[Items listed in a dataset]
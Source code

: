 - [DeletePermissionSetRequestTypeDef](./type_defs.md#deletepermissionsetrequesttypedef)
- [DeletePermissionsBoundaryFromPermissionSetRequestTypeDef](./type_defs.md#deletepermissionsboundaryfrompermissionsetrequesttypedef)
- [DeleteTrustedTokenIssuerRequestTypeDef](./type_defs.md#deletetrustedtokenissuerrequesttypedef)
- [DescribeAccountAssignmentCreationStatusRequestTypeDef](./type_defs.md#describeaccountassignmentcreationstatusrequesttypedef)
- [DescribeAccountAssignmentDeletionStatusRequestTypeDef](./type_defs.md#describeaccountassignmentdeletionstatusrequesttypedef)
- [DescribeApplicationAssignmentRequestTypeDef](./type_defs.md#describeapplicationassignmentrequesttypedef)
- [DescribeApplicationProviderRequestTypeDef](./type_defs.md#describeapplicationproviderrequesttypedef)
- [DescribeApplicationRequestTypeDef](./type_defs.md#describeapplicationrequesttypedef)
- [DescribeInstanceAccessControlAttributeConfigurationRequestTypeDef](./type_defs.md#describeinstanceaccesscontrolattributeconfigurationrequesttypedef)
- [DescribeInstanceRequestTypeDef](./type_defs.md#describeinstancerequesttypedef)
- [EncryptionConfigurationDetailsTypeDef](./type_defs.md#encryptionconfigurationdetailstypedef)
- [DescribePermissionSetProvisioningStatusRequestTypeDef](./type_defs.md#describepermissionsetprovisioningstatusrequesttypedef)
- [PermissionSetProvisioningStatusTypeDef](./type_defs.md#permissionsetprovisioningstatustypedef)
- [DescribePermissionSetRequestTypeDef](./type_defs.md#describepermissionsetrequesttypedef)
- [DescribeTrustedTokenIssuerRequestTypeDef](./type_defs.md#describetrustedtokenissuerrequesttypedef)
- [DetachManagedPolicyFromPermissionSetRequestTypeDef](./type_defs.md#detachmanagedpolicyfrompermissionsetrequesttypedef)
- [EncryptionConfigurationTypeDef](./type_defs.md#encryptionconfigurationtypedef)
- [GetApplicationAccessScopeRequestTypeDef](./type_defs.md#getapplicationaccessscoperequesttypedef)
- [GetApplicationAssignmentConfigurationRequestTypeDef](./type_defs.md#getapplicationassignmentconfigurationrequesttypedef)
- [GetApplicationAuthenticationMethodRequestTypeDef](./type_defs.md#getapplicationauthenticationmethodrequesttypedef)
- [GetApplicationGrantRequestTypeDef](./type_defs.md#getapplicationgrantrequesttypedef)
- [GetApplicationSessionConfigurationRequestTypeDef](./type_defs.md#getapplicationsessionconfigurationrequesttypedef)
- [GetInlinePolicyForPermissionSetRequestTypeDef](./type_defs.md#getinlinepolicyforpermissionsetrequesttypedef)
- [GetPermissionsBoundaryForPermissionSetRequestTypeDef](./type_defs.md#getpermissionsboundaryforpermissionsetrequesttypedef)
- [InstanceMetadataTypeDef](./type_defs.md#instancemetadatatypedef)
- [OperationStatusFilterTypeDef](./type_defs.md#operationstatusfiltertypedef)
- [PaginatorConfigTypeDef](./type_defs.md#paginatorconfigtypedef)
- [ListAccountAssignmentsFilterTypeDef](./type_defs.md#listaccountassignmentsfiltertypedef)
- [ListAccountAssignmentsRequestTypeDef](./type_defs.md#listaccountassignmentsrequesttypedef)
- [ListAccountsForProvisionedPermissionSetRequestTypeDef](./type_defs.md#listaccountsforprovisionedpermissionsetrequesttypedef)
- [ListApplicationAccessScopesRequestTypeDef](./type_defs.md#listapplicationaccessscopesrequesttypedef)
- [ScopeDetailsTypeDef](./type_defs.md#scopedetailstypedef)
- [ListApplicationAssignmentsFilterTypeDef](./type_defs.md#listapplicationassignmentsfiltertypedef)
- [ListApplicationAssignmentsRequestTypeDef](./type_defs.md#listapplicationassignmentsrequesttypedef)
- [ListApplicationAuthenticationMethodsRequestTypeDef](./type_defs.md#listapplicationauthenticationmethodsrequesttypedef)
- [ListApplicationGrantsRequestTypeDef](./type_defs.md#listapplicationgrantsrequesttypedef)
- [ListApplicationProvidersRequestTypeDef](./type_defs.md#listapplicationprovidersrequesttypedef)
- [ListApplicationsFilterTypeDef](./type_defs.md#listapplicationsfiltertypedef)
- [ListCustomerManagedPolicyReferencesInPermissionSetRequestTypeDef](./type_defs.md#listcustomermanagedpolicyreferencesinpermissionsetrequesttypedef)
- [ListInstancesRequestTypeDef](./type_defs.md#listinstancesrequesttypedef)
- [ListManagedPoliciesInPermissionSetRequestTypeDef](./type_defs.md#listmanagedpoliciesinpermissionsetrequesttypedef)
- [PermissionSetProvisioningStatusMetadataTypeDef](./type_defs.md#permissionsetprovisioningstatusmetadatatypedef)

__Problem__
All entries above are to be reproduced exactly.

__Answer__
Source code

: - [DeletePermissionSetRequestTypeDef](./type_defs.md#deletepermissionsetrequesttypedef)
- [DeletePermissionsBoundaryFromPermissionSetRequestTypeDef](./type_defs.md#deletepermissionsboundaryfrompermissionsetrequesttypedef)
- [DeleteTrustedTokenIssuerRequestTypeDef](./type_defs.md#deletetrustedtokenissuerrequesttypedef)
- [DescribeAccountAssignmentCreationStatusRequestTypeDef](./type_defs.md#describeaccountassignmentcreationstatusrequesttypedef)
- [DescribeAccountAssignmentDeletionStatusRequestTypeDef](./type_defs.md#describeaccountassignmentdeletionstatusrequesttypedef)
- [DescribeApplicationAssignmentRequestTypeDef](./type_defs.md#describeapplicationassignmentrequesttypedef)
- [DescribeApplicationProviderRequestTypeDef](./type_defs.md#describeapplicationproviderrequesttypedef)
- [DescribeApplicationRequestTypeDef](./type_defs.md#describeapplicationrequesttypedef)
- [DescribeInstanceAccessControlAttributeConfigurationRequestTypeDef](./type_defs.md#describeinstanceaccesscontrolattributeconfigurationrequesttypedef)
- [DescribeInstanceRequestTypeDef](./type_defs.md#describeinstancerequesttypedef)
- [EncryptionConfigurationDetailsTypeDef](./type_defs.md#encryptionconfigurationdetailstypedef)
- [DescribePermissionSetProvisioningStatusRequestTypeDef](./type_defs.md#describepermissionsetprovisioningstatusrequesttypedef)
- [PermissionSetProvisioningStatusTypeDef](./type_defs.md#permissionsetprovisioningstatustypedef)
- [DescribePermissionSetRequestTypeDef](./type_defs.md#describepermissionsetrequesttypedef)
- [DescribeTrustedTokenIssuerRequestTypeDef](./type_defs.md#describetrustedtokenissuerrequesttypedef)
- [DetachManagedPolicyFromPermissionSetRequestTypeDef](./type_defs.md#detachmanagedpolicyfrompermissionsetrequesttypedef)
- [EncryptionConfigurationTypeDef](./type_defs.md#encryptionconfigurationtypedef)
- [GetApplicationAccessScopeRequestTypeDef](./type_defs.md#getapplicationaccessscoperequesttypedef)
- [GetApplicationAssignmentConfigurationRequestTypeDef](./type_defs.md#getapplicationassignmentconfigurationrequesttypedef)
- [GetApplicationAuthenticationMethodRequestTypeDef](./type_defs.md#getapplicationauthenticationmethodrequesttypedef)
- [GetApplicationGrantRequestTypeDef](./type_defs.md#getapplicationgrantrequesttypedef)
- [GetApplicationSessionConfigurationRequestTypeDef](./type_defs.md#getapplicationsessionconfigurationrequesttypedef)
- [GetInlinePolicyForPermissionSetRequestTypeDef](./type_defs.md#getinlinepolicyforpermissionsetrequesttypedef)
- [GetPermissionsBoundaryForPermissionSetRequestTypeDef](./type_defs.md#getpermissionsboundaryforpermissionsetrequesttypedef)
- [InstanceMetadataTypeDef](./type_defs.md#instancemetadatatypedef)
- [OperationStatusFilterTypeDef](./type_defs.md#operationstatusfiltertypedef)
- [PaginatorConfigTypeDef](./type_defs.md#paginatorconfigtypedef)
- [ListAccountAssignmentsFilterTypeDef](./type_defs.md#listaccountassignmentsfiltertypedef)
- [ListAccountAssignmentsRequestTypeDef](./type_defs.md#listaccountassignmentsrequesttypedef)
- [ListAccountsForProvisionedPermissionSetRequestTypeDef](./type_defs.md#listaccountsforprovisionedpermissionsetrequesttypedef)
- [ListApplicationAccessScopesRequestTypeDef](./type_defs.md#listapplicationaccessscopesrequesttypedef)
- [ScopeDetailsTypeDef](./type_defs.md#scopedetailstypedef)
- [ListApplicationAssignmentsFilterTypeDef](./type_defs.md#listapplicationassignmentsfiltertypedef)
- [ListApplicationAssignmentsRequestTypeDef](./type_defs.md#listapplicationassignmentsrequesttypedef)
- [ListApplicationAuthenticationMethodsRequestTypeDef](./type_defs.md#listapplicationauthenticationmethodsrequesttypedef)
- [ListApplicationGrantsRequestTypeDef](./type_defs.md#listapplicationgrantsrequesttypedef)
- [ListApplicationProvidersRequestTypeDef](./type_defs.md#listapplicationprovidersrequesttypedef)
- [ListApplicationsFilterTypeDef](./type_defs.md#listapplicationsfiltertypedef)
- [ListCustomerManagedPolicyReferencesInPermissionSetRequestTypeDef](./type_defs.md#listcustomermanagedpolicyreferencesinpermissionsetrequesttypedef)
- [ListInstancesRequestTypeDef](./type_defs.md#listinstancesrequesttypedef)
- [ListManagedPoliciesInPermissionSetRequestTypeDef](./type_defs.md#listmanagedpoliciesinpermissionsetrequesttypedef)
- [PermissionSetProvisioningStatusMetadataTypeDef](./type_defs.md#permissionsetprovisioningstatusmetadatatypedef)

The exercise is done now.